Perhaps consider the graph as a design abstraction rather than as an implementation guide. In 1996, i faced the same challenge and this is what i came up with;

My "graph" consisted of

concepts and

connections, but the connections did not have names since it turned out that the relations implied by connections needed also to be

concepts. It was thus unlabelled. That being the case, the "graph" collapsed into a set of properties per concept. Eventually, the meaning of the concept itself became defined by these properties and the concept itself just a label.

So, each concept is a

set;

**Code:**

lemon = {(color yellow) ...}

banana = {(color yellow) ...}

apple = {(color red) ...}

For inverses, eg. "what things are yellow", it was necessary to make a general rule; (R Y) in X => (Y X) in R.

then we get;

**Code:**

color = {(red apple), (yellow banana), (yellow lemon) ...}

Quickly yielding the results, banana & lemon.

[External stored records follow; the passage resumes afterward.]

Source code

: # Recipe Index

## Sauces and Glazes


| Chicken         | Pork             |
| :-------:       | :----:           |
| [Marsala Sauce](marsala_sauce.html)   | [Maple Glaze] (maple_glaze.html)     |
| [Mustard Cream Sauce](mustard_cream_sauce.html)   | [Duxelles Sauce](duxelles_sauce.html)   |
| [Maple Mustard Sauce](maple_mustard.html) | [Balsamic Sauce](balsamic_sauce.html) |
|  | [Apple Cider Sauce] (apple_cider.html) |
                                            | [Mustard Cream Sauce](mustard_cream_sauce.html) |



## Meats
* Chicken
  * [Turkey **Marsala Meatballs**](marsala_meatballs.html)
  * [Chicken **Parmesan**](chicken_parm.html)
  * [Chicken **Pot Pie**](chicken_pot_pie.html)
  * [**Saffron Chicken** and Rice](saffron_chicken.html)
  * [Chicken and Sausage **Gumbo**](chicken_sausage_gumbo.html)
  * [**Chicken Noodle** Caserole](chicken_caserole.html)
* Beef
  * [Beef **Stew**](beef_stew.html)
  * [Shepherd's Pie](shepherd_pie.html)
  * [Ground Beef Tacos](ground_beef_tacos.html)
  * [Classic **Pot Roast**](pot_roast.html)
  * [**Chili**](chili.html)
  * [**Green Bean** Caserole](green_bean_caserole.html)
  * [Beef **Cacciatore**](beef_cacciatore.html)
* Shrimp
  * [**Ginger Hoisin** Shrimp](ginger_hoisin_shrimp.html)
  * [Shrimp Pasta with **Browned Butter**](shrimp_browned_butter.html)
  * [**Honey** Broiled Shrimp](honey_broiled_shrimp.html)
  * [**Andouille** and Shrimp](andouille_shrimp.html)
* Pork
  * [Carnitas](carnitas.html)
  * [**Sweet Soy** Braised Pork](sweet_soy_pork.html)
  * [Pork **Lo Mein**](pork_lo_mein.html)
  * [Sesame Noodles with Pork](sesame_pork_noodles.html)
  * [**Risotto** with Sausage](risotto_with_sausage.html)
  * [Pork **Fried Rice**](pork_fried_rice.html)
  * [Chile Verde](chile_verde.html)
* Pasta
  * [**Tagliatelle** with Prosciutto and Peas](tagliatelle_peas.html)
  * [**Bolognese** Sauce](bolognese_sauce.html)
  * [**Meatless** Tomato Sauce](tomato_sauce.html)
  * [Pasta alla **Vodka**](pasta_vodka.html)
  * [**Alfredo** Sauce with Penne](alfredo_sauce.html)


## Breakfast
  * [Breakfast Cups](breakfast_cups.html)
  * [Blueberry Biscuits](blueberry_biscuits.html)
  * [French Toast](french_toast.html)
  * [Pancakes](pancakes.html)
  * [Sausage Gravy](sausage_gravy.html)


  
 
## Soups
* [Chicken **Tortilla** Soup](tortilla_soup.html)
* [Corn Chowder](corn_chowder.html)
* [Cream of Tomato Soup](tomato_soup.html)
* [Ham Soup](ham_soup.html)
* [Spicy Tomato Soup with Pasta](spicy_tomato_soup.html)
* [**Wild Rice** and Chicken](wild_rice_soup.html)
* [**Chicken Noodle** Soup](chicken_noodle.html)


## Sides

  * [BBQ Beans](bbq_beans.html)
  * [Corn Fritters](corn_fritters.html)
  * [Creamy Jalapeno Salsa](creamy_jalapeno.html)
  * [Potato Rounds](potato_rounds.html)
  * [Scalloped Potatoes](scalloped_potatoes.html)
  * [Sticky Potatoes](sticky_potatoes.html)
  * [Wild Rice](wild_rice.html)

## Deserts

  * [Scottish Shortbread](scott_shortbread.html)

It seems there are no collisions by storing the inverse properties in the

very same data structures as the forward properties - since which are

really forward and which

really backward? They don't clash.

A corollary of (R Y) in X => (Y X) in R, must be (X Y) in R => (X R) in Y !

Writing this out, we get;

**Code:**

red = {(apple color) ...}

yellow = {(banana color), (lemon color) ... }

I used to call these three projections;

forward,

backward and

sideways.

**Code:**

lemon = {(colour yellow)...} "the color of lemon includes yellow"

colour = {(yellow lemon)...} "yellow colored things includes lemon".

yellow = {(lemon colour)...} "lemons are yellow because of color".

Implementationwise, each concept was a standard tree/set or map.